The amount of water we need to drink can vary, person to person, day to day. There is no set prescription as the need to hydrate depends on what you are doing, the climate you are doing it in, and the health of the body you are doing it with. Someone doing physical labour or running a marathon in Central Australia will have different needs to someone having a couch day in the middle of winter.
While there is no single answer to how much you should be drinking, there are common ways to tell if you are not getting enough.
Your body loses water through perspiration, excretion and breath. When you exert yourself, you will lose more water through perspiration and heavier breathing. If we forget to replenish that fluid, we can quickly become dehydrated. When you are busy, running from meeting to meeting, or just enjoying a big day out, it is easy to forget about grabbing something to drink.
But not just any drink!
When we are thirsty, we tend to reach for something sugary, like soft drink or a beer! These drinks can dehydrate you further. The better option, is plain old water, produced by Mother Nature. Drinking water before, after and during exercise, will reduce the risk of dehydration, helping you maintain optimal performance and reduce recovery time after exertion.
The first sign of dehydration is generally thirst … but, we don’t always pay attention to what our bodies are telling us when we are caught up in an activity. After thirst, your skin is your first indicator that it is time for a drink. Dark circles under the eyes or dry lips are just a couple of examples. I will often pinch the skin on the pads of my fingers, and if it takes a while to revert from a whitish colour to flesh colour, or if the skin stays tented, I know it is time to hydrate.
Some of the more serious signs of dehydration are dark urine, constipation, dizziness, headaches, chronic pain, insomnia and the list goes on. As our bodies are made up of and reliant on water, not getting enough fluid means we cannot function properly. It impacts our blood pressure, our eyes, our kidneys, our hearts, our brains … so, your intake of water impacts your health in more ways than many of us realise.
The not-so-known benefits of water
Our ears, nose, mouths and throats all need water to retain moisture. Water carries nutrients to all the cells in our bodies, and a lack of it can prevent the body from flushing out toxins. So next time you are feeling tired, having a couple of glasses of water may liven you up plus improve you skin hydration! It can also improve your concentration and help you lose weight.
How much water is enough?
For an average-sized, healthy adult, living in a temperate climate, the Institute of Medicine recommends approximately 3 litres of fluids a day for men, and about 2.2 litres for women. An increase in physical activity, high humidity or hot weather means you will need to drink more fluids. Illness, pregnancy and breastfeeding also increase our need for water.
Although it is not nearly as common as dehydration, drinking too much water is also an issue. If you consume too much water, your kidneys cannot expel the excess. This causes a condition called hyponatremia, which can be serious. For the average person, this is a very rare occurrence, and endurance athletes, such as cyclists and marathon runners who drink large amounts of water are at a higher risk.
Water, water everywhere …
Those who find water boring or unappealing, will be pleased to note most fluids contribute to your water intake. Milk and juice are composed mostly of water. Even beer, wine and coffee contribute to your fluid intake – but having them make up most (or all) of your fluid consumption is not recommended.
The food you eat also contains water and makes up about 20 percent of daily water intake. Fresh fruits and vegetables, such as watermelon, spinach, broccoli, pears and tomatoes, are around 90 percent water by weight. So, adding more fruit and vegetables to your diet comes with the bonus of increasing your water consumption.
Foods can also be dehydrating. Salty foods are obvious as they almost instantly make us thirsty. Surprisingly other foods, like asparagus, parsley, celery and artichokes all have diuretic properties. Eating these foods as part of a healthy diet won’t dehydrate you, as water is their main component, but it is good to be aware of their diuretic properties for when you are sick, undertaking physical exertion or exposed to high temperatures or humidity.
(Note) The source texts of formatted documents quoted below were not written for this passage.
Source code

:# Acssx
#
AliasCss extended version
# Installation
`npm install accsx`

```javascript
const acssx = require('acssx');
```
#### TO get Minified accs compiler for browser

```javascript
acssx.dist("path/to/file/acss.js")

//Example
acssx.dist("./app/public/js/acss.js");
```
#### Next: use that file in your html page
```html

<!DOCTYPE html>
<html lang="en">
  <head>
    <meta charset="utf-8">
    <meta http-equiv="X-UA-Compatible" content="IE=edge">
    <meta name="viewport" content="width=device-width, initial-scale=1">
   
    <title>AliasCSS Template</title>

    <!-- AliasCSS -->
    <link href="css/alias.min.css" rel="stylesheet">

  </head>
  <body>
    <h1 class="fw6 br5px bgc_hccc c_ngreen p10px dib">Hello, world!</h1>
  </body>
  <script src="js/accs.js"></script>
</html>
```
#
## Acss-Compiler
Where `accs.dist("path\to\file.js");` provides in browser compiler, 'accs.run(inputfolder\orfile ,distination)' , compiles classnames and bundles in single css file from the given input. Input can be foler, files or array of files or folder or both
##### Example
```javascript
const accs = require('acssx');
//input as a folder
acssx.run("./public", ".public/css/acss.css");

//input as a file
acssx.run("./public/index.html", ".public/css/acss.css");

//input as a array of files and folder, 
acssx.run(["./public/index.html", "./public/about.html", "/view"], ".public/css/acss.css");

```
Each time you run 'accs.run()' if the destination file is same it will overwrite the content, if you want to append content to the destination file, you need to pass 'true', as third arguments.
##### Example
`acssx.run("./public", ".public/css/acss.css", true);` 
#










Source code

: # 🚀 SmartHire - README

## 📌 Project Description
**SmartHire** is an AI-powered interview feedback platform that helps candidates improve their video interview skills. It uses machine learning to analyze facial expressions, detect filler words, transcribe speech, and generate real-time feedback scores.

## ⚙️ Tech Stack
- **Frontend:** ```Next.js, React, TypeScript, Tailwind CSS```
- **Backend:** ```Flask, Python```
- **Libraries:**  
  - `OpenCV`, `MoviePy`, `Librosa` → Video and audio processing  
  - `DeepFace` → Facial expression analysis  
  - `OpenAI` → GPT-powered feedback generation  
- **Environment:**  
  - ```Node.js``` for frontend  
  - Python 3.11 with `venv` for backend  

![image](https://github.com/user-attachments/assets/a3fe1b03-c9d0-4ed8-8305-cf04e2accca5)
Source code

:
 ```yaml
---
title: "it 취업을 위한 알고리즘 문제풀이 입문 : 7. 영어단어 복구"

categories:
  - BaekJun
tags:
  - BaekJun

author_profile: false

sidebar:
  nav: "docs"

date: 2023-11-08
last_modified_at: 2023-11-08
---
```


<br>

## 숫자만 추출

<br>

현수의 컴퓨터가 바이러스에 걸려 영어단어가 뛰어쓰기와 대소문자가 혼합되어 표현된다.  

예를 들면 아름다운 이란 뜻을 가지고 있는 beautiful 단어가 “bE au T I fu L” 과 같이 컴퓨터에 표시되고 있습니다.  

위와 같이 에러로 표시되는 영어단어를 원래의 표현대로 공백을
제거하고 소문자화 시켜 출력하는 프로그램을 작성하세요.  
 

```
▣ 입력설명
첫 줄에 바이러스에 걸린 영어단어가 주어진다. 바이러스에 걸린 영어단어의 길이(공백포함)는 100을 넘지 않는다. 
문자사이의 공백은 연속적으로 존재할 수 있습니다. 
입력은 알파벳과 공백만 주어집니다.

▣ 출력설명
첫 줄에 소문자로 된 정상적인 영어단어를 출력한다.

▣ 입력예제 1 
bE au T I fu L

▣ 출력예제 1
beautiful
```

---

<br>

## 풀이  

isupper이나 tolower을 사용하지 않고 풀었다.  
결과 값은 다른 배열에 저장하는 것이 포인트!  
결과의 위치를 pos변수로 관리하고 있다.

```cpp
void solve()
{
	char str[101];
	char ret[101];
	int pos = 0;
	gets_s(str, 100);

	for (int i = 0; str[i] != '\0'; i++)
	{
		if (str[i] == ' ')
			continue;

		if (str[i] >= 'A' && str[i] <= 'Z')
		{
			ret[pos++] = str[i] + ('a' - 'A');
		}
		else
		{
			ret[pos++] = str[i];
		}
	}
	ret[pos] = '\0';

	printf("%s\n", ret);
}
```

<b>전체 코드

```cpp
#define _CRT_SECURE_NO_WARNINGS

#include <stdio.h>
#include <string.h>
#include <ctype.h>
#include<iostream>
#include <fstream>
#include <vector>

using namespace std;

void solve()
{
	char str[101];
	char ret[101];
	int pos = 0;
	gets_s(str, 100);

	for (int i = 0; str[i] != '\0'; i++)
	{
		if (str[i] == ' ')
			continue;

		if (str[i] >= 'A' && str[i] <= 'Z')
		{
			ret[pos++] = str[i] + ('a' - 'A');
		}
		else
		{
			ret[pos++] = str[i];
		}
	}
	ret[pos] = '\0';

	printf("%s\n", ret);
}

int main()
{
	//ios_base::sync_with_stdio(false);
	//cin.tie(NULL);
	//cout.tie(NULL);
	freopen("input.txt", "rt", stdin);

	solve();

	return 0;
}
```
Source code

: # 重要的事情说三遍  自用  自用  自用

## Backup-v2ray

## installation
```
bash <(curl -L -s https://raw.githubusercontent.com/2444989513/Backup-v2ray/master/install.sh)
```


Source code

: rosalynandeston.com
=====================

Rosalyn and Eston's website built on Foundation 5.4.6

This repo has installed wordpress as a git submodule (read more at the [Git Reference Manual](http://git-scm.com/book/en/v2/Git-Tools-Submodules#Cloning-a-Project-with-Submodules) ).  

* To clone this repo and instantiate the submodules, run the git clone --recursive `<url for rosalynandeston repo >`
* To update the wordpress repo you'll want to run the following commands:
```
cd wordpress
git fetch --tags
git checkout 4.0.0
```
High-protein diets also increase the need for water consumption as our bodies requires more water to metabolise protein. Cured meats, like bacon or ham, can be dehydrating because of their protein and the extra salt content. A diet high in grain and seeds, is one more reason to drink a little more water.
Go with the flow
Drinking the right amount of water is a little habit that can go a long way toward better health – and it doesn’t cost you a thing! It is so easy to have a glass of water, but it is all too easy to forget. You can tap into regular hydration with a ‘Water App’ that will remind you to drink water or you can DIY and set up an alarm on your phone. Remember, if you do have any concerns about the symptoms or health issues listed above, please see your doctor. It’s your body, your health and your happiness. Don’t leave it to chance.
It's not only important to think about drinking plenty of water, but most certainly ensuring your follow a healthy diet...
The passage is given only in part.